TERRORISM ALERT OR HOCUS-POCUS?
by B.Raman
Osama bin Laden's Al Qaeda and other jihadi
terrorist organisations allied to it would be a beneficiary of the
loss of public credibility of the latest terrorist alert
announced by the Bush Administration. The alert was
initially projected as due to an imminent threat to
leading US and international financial institutions in Washington
DC, New York and New Jersey based on new and precise intelligence.
Subsequently, it has been sought to be explained away as a
possible threat before the Presidential elections of November,
based on four-year-old intelligence newly stumbled upon.
2. In the so-called war against terrorism, every
time the credibility of a political leadership and its
intelligence agencies suffers due to exaggerated or over-dramatised
claims possibly to serve partisan political purposes, it creates a
feeling of skepticism and cynicism in the minds of its own public
and the international community. Such skepticism and cynicism tend
to weaken the seriousness of the counter-terrorism campaign
and thereby benefit the terrorist organisations.
3. How did this happen? Was there a deliberate
attempt to circulate intelligence of pre-9/11 vintage as new
intelligence in order to re-kindle the fear-psychosis in
the minds of the American public and create a nervousness about
the risks of John Kerry taking over as the next President of the
US at a time when Al Qaeda was still alive and kicking and
appeared determined to strike again in US homeland?

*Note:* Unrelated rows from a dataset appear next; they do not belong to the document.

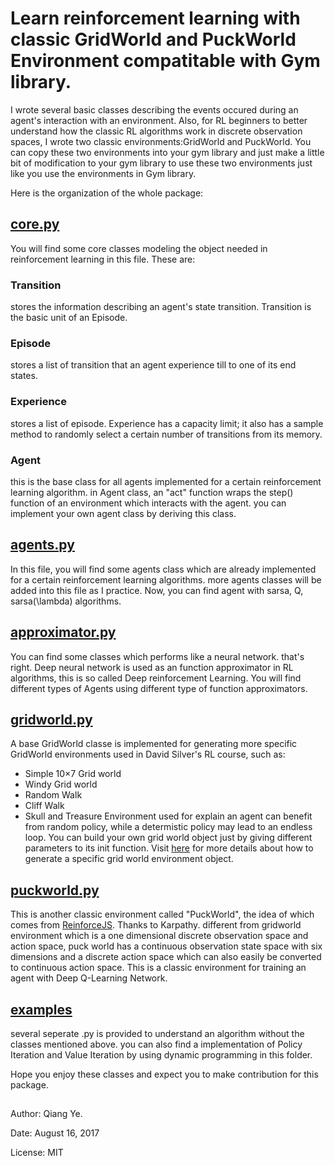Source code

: # Learn reinforcement learning with classic GridWorld and PuckWorld Environment compatitable with Gym library.
I wrote several basic classes describing the events occured during an agent's interaction with an environment. Also, for RL beginners to better understand how the classic RL algorithms work in discrete observation spaces, I wrote two classic environments:GridWorld and PuckWorld. You can copy these two environments into your gym library and just make a little bit of modification to your gym library to use these two environments just like you use the environments in Gym library.

Here is the organization of the whole package:

## [core.py](https://github.com/qqiang00/reinforce/blob/master/reinforce/core.py)
You will find some core classes modeling the object needed in reinforcement learning in this file. These are:

### Transition
stores the information describing an agent's state transition. Transition is the basic unit of an Episode.

### Episode
stores a list of transition that an agent experience till to one of its end states.

### Experience
stores a list of episode. Experience has a capacity limit; it also has a sample method to randomly select a certain number of transitions from its memory.

### Agent
this is the base class for all agents implemented for a certain reinforcement learning algorithm. in Agent class, an "act" function wraps the step() function of an environment which interacts with the agent. you can implement your own agent class by deriving this class.

## [agents.py](https://github.com/qqiang00/reinforce/blob/master/reinforce/agents.py)
In this file, you will find some agents class which are already implemented for a certain reinforcement learning algorithms. more agents classes will be added into this file as I practice. Now, you can find agent with sarsa, Q, sarsa(\lambda) algorithms.

## [approximator.py](https://github.com/qqiang00/reinforce/blob/master/reinforce/approximator.py)
You can find some classes which performs like a neural network. that's right. Deep neural network is used as an function approximator in RL algorithms, this is so called Deep reinforcement Learning. You will find different types of Agents using different type of function approximators.

## [gridworld.py](https://github.com/qqiang00/reinforce/blob/master/reinforce/gridworld.py)
A base GridWorld classe is implemented for generating more specific GridWorld environments used in David Silver's RL course, such as:
* Simple 10×7 Grid world
* Windy Grid world
* Random Walk
* Cliff Walk
* Skull and Treasure Environment used for explain an agent can benefit from random policy, while a determistic policy may lead to an endless loop.
You can build your own grid world object just by giving different parameters to its init function. 
Visit [here](https://zhuanlan.zhihu.com/p/28109312) for more details about how to generate a specific grid world environment object.

## [puckworld.py](https://github.com/qqiang00/reinforce/blob/master/reinforce/puckworld.py)
This is another classic environment called "PuckWorld", the idea of which comes from [ReinforceJS](http://cs.stanford.edu/people/karpathy/reinforcejs/puckworld.html). Thanks to Karpathy.
different from gridworld environment which is a one dimensional discrete observation space and action space, puck world has a continuous observation state space with six dimensions and a discrete action space which can also easily be converted to continuous action space. This is a classic environment for training an agent with Deep Q-Learning Network.

## [examples](https://github.com/qqiang00/reinforce/tree/master/reinforce/examples)
several seperate .py is provided to understand an algorithm without the classes mentioned above. you can also find a implementation of Policy Iteration and Value Iteration by using dynamic programming in this folder.

Hope you enjoy these classes and expect you to make contribution for this package.

##
Author: Qiang Ye.

Date: August 16, 2017

License: MIT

4. There is so far no reason to believe that the
evidence presented to the US public by Tom Ridge, Secretary in
charge of Homeland Security, and other officials of the Bush
Administration, had been got fabricated by them. The intelligence,
which triggered off the alert, was genuine and of new acquisition
by the US agencies. There is no doubt about it.
5. There is also no doubt that when the
intelligence came into their hands, the political leaders and
others, who participated in the dramatisation of its implications,
genuinely believed that the photographs and other computer data
relating to targeted offices of the iconic financial institutions
had been newly-collected by Al Qaeda post-9/11 as part of its
continuing effort to mount another terrorist strike in the US.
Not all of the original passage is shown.